Please write out the lines of the data exactly, beginning with the first and ending with the line containing "这一步是在NFT主合约中完成"; leave the pictures behind.

DATA PROVIDED below:

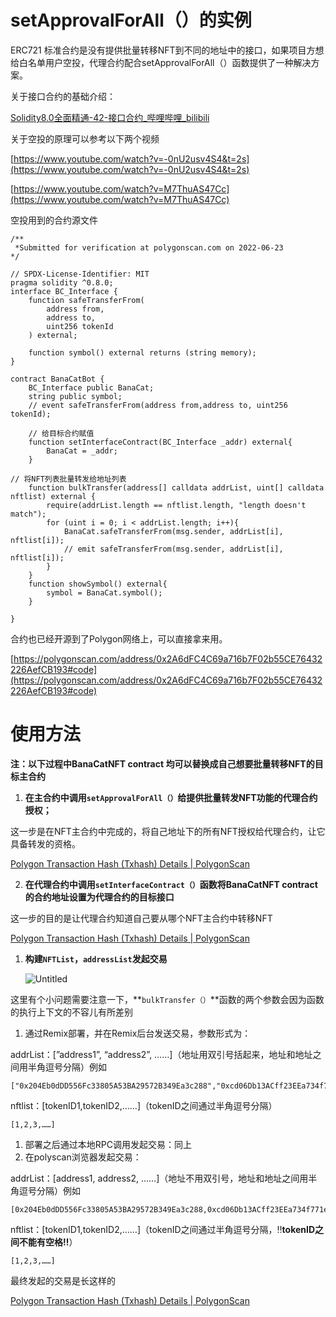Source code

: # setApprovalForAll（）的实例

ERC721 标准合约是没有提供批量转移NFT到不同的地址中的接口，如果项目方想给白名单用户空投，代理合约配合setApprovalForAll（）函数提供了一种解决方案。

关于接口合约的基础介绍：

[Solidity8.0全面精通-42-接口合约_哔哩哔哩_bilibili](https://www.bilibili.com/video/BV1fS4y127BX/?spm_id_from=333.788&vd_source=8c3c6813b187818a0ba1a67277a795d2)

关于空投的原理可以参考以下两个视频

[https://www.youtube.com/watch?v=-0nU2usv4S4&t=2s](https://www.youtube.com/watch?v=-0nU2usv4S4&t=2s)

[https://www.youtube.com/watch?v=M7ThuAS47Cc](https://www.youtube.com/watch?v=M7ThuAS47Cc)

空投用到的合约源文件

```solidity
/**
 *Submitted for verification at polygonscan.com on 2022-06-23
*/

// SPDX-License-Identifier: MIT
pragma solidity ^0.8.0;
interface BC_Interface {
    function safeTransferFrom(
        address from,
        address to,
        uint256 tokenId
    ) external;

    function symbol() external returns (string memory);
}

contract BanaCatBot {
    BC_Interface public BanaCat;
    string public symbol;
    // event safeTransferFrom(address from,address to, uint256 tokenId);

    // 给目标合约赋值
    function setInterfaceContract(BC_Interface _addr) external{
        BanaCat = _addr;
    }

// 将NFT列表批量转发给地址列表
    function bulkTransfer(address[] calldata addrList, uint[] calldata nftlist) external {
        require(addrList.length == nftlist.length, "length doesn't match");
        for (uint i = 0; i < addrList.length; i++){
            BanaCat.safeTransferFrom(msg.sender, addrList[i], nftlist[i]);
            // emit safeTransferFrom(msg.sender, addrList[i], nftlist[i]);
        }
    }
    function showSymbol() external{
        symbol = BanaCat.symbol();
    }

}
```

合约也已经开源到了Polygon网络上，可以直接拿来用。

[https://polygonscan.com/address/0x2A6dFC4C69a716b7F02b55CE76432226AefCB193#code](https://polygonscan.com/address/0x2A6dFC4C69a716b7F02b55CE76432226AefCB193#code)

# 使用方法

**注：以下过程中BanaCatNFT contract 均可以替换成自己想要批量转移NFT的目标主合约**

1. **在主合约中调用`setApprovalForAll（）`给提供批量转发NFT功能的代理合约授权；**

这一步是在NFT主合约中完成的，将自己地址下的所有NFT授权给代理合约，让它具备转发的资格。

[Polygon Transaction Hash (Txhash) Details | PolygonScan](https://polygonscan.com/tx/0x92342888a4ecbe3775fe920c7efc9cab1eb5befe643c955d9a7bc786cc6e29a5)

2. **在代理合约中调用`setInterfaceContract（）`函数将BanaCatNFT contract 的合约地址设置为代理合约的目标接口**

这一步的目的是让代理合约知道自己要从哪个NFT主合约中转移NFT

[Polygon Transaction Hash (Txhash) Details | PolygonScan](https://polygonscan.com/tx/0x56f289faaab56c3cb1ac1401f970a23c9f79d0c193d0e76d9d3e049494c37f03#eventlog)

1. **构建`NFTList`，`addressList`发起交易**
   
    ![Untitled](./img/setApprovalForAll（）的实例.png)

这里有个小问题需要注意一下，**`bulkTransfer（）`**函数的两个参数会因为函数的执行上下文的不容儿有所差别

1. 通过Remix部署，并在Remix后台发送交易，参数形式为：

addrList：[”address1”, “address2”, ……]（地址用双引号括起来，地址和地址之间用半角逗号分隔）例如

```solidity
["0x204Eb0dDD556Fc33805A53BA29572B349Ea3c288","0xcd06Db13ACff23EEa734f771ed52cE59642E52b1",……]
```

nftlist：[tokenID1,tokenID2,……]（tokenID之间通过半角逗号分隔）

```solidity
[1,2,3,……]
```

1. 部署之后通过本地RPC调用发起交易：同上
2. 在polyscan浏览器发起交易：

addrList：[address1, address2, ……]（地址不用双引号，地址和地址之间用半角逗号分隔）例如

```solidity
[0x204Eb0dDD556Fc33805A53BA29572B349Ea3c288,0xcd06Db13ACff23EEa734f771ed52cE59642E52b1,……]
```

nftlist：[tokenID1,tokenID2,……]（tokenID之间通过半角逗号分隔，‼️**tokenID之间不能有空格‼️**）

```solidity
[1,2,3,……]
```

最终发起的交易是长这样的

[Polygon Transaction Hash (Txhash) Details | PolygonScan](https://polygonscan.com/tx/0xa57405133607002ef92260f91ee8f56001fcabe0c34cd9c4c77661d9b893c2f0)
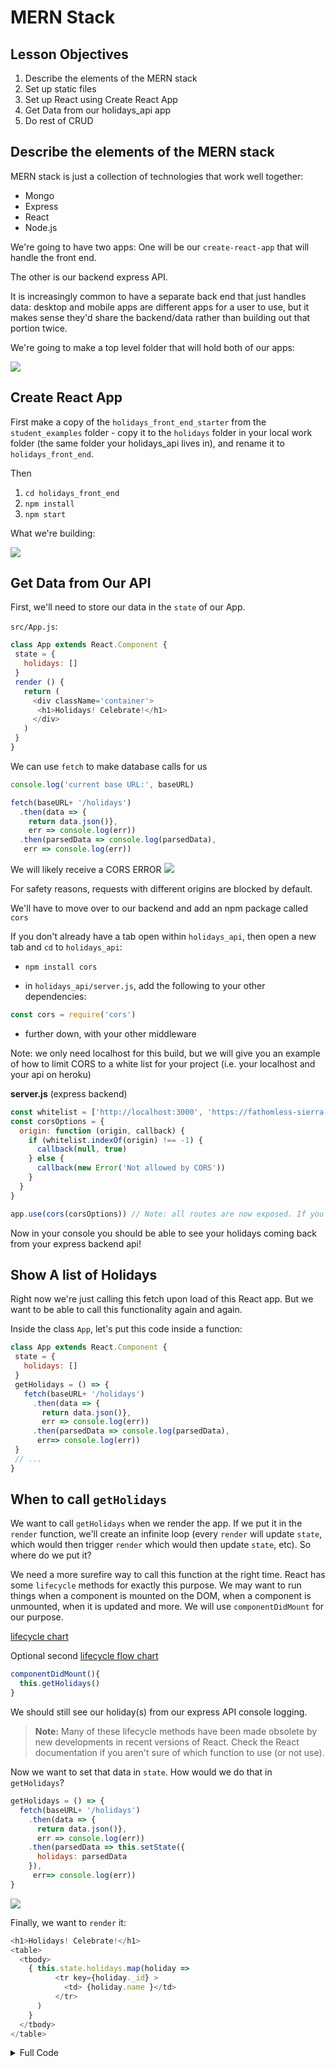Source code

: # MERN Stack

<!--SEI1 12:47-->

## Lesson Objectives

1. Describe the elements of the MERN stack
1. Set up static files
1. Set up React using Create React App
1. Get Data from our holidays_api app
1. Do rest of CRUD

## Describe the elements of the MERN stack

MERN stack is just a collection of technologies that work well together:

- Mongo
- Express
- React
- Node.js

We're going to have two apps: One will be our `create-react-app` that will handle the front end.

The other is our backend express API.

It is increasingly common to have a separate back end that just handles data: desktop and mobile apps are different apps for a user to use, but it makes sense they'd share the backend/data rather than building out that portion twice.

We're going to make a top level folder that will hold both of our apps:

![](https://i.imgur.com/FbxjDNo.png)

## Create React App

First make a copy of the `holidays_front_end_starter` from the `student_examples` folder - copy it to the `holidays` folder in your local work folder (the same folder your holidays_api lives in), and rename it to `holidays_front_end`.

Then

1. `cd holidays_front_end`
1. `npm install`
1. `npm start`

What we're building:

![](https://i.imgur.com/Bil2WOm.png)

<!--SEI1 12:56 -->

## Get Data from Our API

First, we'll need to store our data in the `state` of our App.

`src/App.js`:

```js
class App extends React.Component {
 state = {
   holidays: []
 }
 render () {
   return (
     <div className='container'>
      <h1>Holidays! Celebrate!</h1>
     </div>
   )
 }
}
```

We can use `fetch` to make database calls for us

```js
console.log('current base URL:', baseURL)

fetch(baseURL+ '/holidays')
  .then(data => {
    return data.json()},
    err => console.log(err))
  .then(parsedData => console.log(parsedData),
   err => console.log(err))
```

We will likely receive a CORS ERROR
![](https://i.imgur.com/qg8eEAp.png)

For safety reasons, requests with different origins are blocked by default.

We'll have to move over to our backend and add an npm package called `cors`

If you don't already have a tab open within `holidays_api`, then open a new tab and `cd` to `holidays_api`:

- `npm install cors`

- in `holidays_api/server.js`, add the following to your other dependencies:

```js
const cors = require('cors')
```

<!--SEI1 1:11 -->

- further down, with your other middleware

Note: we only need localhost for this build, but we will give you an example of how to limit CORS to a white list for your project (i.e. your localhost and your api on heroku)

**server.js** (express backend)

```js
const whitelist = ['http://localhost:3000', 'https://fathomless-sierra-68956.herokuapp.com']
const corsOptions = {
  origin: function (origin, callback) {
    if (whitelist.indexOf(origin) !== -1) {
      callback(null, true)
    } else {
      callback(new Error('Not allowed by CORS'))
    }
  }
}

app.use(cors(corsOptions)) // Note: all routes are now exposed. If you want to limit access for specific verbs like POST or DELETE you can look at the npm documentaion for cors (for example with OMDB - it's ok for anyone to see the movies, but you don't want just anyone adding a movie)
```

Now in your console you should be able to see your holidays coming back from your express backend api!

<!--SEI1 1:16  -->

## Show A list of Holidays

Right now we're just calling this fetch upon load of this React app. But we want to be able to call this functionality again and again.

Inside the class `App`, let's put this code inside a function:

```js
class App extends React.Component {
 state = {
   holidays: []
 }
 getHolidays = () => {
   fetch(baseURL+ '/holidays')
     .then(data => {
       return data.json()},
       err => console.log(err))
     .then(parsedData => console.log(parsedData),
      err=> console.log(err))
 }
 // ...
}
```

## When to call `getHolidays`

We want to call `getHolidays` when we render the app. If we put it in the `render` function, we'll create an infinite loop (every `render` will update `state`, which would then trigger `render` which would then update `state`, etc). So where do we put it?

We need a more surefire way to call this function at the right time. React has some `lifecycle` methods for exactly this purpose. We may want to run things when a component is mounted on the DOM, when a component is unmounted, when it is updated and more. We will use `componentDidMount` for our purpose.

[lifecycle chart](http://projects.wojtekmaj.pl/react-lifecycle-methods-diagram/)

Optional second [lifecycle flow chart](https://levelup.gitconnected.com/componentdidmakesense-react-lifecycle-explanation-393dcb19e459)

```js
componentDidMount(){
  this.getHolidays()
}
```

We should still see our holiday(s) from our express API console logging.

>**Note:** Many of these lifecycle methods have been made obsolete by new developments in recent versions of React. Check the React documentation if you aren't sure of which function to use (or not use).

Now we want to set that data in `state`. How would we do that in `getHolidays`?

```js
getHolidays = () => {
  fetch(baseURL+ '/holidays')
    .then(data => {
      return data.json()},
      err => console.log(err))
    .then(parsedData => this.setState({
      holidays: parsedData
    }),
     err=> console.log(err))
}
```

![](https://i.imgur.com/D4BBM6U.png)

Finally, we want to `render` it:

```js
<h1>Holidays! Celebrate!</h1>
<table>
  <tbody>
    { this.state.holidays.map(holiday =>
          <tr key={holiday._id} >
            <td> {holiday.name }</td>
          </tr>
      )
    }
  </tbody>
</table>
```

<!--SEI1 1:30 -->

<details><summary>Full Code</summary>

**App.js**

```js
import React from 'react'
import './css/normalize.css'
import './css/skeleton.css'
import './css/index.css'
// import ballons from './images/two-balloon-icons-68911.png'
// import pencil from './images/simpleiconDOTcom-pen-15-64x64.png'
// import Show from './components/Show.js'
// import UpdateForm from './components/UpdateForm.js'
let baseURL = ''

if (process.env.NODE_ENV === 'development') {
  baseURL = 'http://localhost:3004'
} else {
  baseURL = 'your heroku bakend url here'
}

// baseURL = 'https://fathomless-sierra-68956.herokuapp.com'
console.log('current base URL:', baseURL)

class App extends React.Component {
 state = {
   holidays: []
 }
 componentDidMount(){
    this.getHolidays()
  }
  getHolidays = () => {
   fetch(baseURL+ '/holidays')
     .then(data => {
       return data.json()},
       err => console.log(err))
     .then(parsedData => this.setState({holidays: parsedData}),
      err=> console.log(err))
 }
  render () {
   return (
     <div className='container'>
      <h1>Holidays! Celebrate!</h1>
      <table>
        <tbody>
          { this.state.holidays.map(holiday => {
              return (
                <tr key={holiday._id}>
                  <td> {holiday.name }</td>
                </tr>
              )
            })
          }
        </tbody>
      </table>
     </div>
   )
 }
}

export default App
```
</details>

End of DATA PROVIDED.

* _OUTPUT OF THE EXERCISE_:
Source code

: # setApprovalForAll（）的实例

ERC721 标准合约是没有提供批量转移NFT到不同的地址中的接口，如果项目方想给白名单用户空投，代理合约配合setApprovalForAll（）函数提供了一种解决方案。

关于接口合约的基础介绍：

[Solidity8.0全面精通-42-接口合约_哔哩哔哩_bilibili](https://www.bilibili.com/video/BV1fS4y127BX/?spm_id_from=333.788&vd_source=8c3c6813b187818a0ba1a67277a795d2)

关于空投的原理可以参考以下两个视频

[https://www.youtube.com/watch?v=-0nU2usv4S4&t=2s](https://www.youtube.com/watch?v=-0nU2usv4S4&t=2s)

[https://www.youtube.com/watch?v=M7ThuAS47Cc](https://www.youtube.com/watch?v=M7ThuAS47Cc)

空投用到的合约源文件

```solidity
/**
 *Submitted for verification at polygonscan.com on 2022-06-23
*/

// SPDX-License-Identifier: MIT
pragma solidity ^0.8.0;
interface BC_Interface {
    function safeTransferFrom(
        address from,
        address to,
        uint256 tokenId
    ) external;

    function symbol() external returns (string memory);
}

contract BanaCatBot {
    BC_Interface public BanaCat;
    string public symbol;
    // event safeTransferFrom(address from,address to, uint256 tokenId);

    // 给目标合约赋值
    function setInterfaceContract(BC_Interface _addr) external{
        BanaCat = _addr;
    }

// 将NFT列表批量转发给地址列表
    function bulkTransfer(address[] calldata addrList, uint[] calldata nftlist) external {
        require(addrList.length == nftlist.length, "length doesn't match");
        for (uint i = 0; i < addrList.length; i++){
            BanaCat.safeTransferFrom(msg.sender, addrList[i], nftlist[i]);
            // emit safeTransferFrom(msg.sender, addrList[i], nftlist[i]);
        }
    }
    function showSymbol() external{
        symbol = BanaCat.symbol();
    }

}
```

合约也已经开源到了Polygon网络上，可以直接拿来用。

[https://polygonscan.com/address/0x2A6dFC4C69a716b7F02b55CE76432226AefCB193#code](https://polygonscan.com/address/0x2A6dFC4C69a716b7F02b55CE76432226AefCB193#code)

# 使用方法

**注：以下过程中BanaCatNFT contract 均可以替换成自己想要批量转移NFT的目标主合约**

1. **在主合约中调用`setApprovalForAll（）`给提供批量转发NFT功能的代理合约授权；**

这一步是在NFT主合约中完成的，将自己地址下的所有NFT授权给代理合约，让它具备转发的资格。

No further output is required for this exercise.